Start of Data supplied

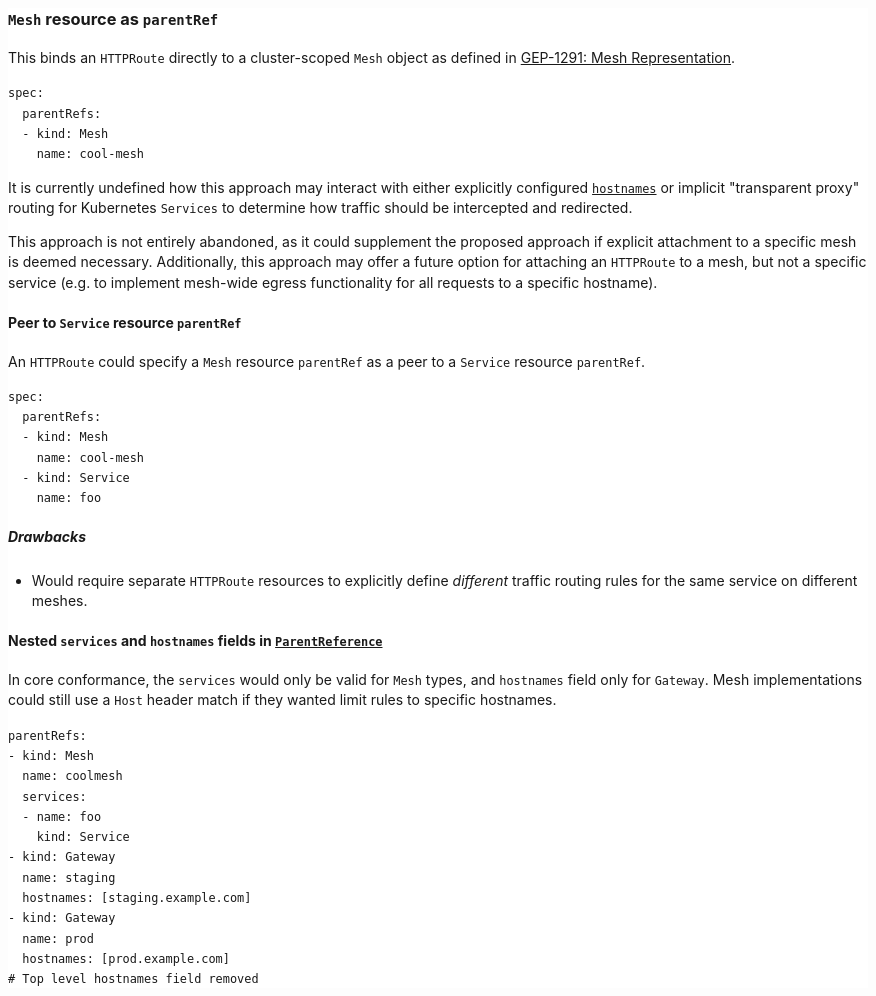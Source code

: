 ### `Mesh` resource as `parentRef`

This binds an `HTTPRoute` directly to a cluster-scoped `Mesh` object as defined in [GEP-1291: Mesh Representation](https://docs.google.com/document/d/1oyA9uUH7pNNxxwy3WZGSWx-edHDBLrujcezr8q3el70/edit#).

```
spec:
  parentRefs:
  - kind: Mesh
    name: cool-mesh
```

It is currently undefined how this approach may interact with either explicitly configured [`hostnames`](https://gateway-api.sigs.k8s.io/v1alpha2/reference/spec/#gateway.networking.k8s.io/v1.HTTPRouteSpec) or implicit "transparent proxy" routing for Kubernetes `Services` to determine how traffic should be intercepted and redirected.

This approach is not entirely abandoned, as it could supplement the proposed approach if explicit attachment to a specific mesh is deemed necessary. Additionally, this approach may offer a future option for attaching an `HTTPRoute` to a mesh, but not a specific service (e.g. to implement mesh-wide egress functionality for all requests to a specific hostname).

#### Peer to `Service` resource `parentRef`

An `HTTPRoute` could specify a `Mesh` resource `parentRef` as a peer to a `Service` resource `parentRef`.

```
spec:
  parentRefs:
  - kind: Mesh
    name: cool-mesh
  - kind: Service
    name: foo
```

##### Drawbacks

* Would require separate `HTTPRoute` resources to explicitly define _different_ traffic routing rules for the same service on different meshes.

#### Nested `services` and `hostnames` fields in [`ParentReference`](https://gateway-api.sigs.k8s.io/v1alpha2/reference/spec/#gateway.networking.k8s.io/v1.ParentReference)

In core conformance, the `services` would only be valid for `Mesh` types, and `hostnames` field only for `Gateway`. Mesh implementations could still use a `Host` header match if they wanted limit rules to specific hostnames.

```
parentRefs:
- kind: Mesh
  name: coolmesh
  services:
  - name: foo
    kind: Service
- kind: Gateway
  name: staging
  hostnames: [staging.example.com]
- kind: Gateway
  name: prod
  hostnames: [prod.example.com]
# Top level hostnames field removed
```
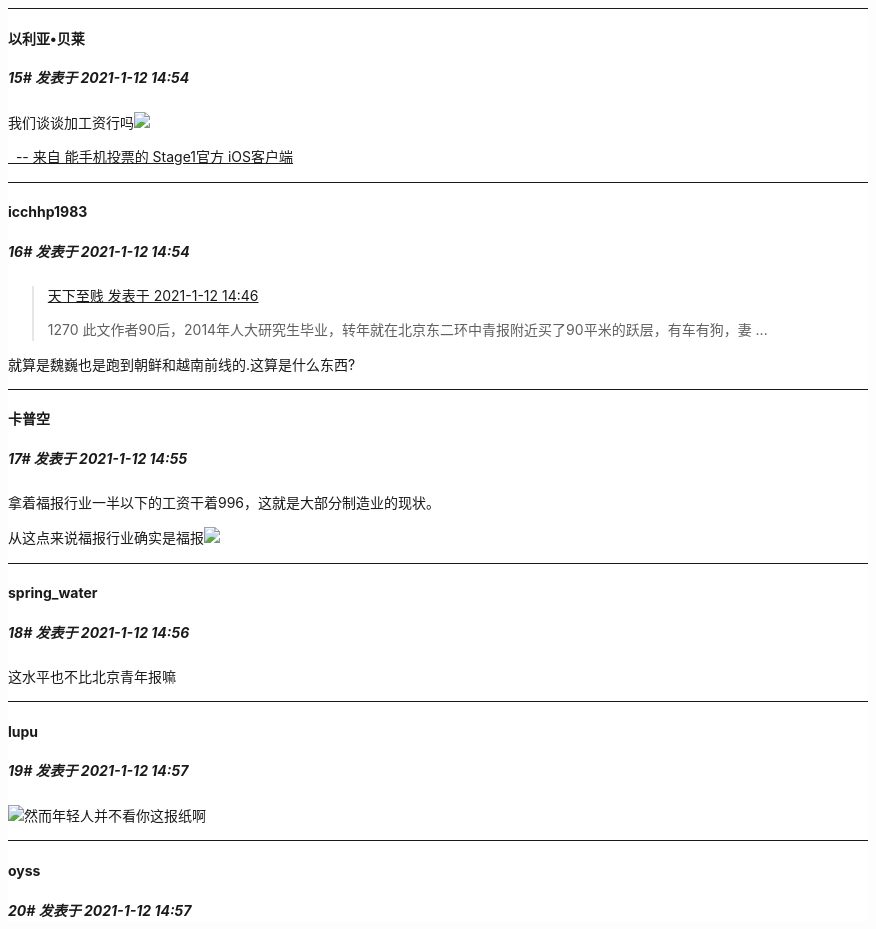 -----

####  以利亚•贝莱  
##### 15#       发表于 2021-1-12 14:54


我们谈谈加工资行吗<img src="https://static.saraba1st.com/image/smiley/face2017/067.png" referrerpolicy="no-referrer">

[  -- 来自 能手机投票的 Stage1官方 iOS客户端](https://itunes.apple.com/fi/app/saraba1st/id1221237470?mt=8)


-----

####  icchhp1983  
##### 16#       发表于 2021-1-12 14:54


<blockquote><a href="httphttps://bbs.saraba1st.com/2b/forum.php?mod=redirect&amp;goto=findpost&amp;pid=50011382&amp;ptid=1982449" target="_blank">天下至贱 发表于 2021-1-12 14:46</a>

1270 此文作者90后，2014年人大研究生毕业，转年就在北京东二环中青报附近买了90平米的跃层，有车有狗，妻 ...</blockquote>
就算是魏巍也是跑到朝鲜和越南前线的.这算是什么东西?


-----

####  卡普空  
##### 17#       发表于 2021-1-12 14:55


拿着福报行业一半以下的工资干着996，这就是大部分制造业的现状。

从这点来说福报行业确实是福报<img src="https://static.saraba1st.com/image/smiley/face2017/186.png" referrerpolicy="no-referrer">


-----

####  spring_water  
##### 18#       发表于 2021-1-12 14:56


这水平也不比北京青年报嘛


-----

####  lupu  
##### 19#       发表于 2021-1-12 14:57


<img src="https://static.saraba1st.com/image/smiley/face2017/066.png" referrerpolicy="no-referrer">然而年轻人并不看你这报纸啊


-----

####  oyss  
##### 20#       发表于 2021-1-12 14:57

End of Data supplied
Start of Data supplied

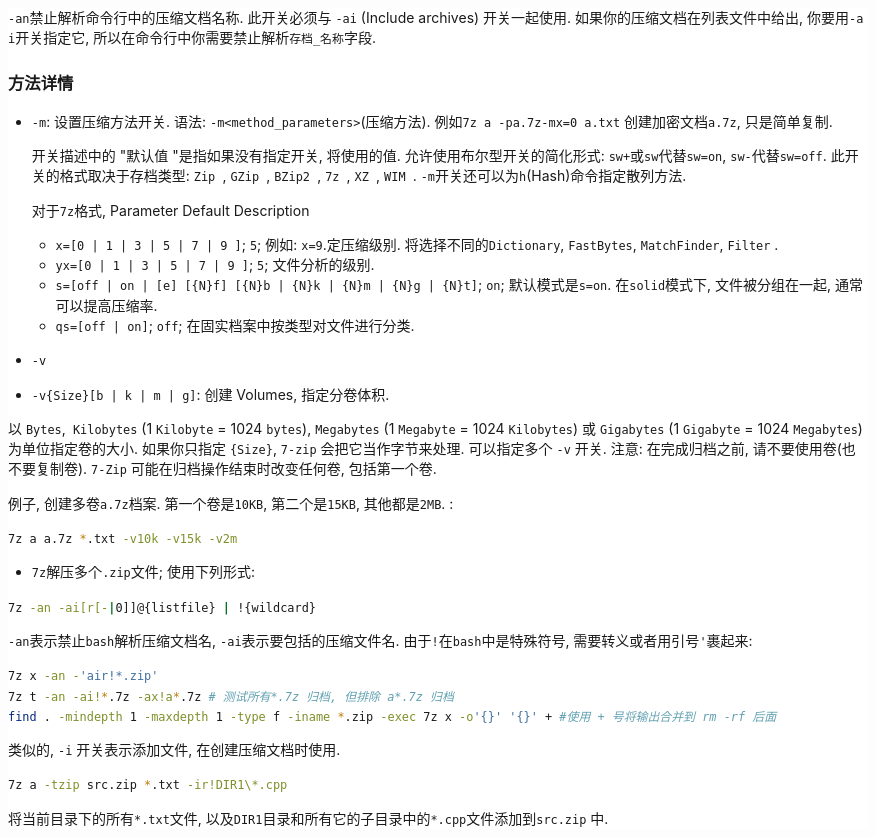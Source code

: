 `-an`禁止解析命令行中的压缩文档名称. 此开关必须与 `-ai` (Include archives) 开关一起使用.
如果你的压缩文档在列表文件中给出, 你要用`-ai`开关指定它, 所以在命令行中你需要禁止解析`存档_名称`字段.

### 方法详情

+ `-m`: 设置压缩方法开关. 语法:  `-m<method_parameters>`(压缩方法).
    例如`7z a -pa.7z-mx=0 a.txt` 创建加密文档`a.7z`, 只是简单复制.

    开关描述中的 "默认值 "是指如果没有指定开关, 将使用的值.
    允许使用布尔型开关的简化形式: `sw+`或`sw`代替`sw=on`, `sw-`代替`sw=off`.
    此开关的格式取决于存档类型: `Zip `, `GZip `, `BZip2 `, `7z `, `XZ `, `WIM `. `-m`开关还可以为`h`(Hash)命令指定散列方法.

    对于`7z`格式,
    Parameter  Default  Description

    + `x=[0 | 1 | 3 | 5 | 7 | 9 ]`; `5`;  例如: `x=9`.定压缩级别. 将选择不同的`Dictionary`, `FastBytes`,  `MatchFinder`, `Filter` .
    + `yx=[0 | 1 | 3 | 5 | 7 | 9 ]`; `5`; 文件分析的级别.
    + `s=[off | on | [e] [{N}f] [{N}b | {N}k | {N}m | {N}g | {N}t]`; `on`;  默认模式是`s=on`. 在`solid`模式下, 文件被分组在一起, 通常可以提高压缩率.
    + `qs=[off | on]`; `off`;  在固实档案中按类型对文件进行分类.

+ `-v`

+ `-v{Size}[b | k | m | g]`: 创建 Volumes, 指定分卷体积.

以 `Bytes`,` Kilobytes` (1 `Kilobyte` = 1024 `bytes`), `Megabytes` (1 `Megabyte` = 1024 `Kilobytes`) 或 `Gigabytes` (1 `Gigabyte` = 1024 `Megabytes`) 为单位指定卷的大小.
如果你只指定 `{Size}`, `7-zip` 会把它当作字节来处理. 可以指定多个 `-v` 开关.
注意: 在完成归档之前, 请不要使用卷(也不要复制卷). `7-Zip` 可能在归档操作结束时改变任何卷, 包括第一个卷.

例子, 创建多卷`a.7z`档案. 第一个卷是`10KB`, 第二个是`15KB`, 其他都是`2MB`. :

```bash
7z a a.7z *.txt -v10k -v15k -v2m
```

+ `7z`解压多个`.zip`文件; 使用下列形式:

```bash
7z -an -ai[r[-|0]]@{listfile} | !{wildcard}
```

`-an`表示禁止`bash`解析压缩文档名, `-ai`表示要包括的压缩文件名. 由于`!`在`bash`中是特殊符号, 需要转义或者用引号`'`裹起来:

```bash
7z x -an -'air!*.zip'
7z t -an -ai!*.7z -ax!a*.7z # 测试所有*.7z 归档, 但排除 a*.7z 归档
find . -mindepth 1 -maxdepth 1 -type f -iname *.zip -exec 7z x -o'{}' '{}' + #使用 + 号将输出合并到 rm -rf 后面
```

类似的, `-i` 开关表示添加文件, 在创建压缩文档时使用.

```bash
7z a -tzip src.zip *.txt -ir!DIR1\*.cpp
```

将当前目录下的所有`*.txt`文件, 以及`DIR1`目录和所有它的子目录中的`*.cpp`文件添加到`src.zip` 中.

End of Data supplied

Set aside each line above that includes the string "rules" and report it.

* Would require separate `HTTPRoute` resources to explicitly define _different_ traffic routing rules for the same service on different meshes.
In core conformance, the `services` would only be valid for `Mesh` types, and `hostnames` field only for `Gateway`. Mesh implementations could still use a `Host` header match if they wanted limit rules to specific hostnames.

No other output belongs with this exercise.